How can I skip some tables from the Synthesized Platform workflow?

To skip tables from the Synthesized Platform generation or masking process, set the target_ratio to 0. For example:

default_config:
  mode: GENERATION
  target_ratio: 2
tables:
  - table_name_with_schema: "demo.productlines"
    target_ratio: 0
  - table_name_with_schema: "demo.products"
    target_ratio: 0

As a result, productlines and products tables will be empty in the output database.

How does Synthesized Platform preserve referential integrity?

Synthesized Platform automatically preserves relationships between tables based on foreign keys (FKs) defined in the database schema.

There’s also a way to define additional FKs in the yaml configuration file if you don’t have them in the database schema. For example, if order.user_id is a foreign key referred to user.id, and it’s not defined in the database schema, then the following configuration can be provided:

default_config:
  mode: "MASKING"
  target_ratio: 0.5
metadata:
  tables:
    - table_name_with_schema: "public.order"
      foreign_keys:
        fk_user_order:
          referred_schema: "public"
          referred_table: "user"
          columns:
            - column: "user_id"
              referred_column: "id"

How does Synthesized Platform work with a live database?

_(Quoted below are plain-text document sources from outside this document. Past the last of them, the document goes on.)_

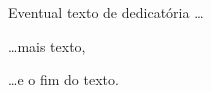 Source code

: 



\begin{myDedication}

Eventual texto de dedicatória \ldots

\vskip0.4in
\ldots mais texto,

\vskip0.8in
\ldots e o fim do texto.
    
    
\end{myDedication}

Synthesized Platform is designed to handle inserts/deletes/updates happening to the source database during workflow execution, ensuring that these changes do not affect the consistency of the resulting target database.

It’s important to note that working with a live database can lead to subsetting, which is a more time-consuming operation.

Is Synthesized Platform generation result repeatable?

Yes, if the same input parameters as the source database, configuration file and Synthesized Platform version are used.

Does Synthesized Platform overwrite existing data or add to it?

It’s recommended to use an empty schema in the target database. You can use truncation mode in your configuration file, and Synthesized Platform will truncate the target schema before inserting new data:

table_truncation_mode: TRUNCATE

Synthesized Platform does not take into account the existing data in the target database, so if you try to add more data above the existing, Synthesized Platform may fail during insertion due to unique constraints.

How do different parameters affect Synthesized Platform performance?

  • The number of tables that can be processed in parallel depends on the complexity of the relationships (i.e., the presence and the number of foreign keys) between them. The fewer relationships, the more tables can be processed in parallel, and the faster the execution.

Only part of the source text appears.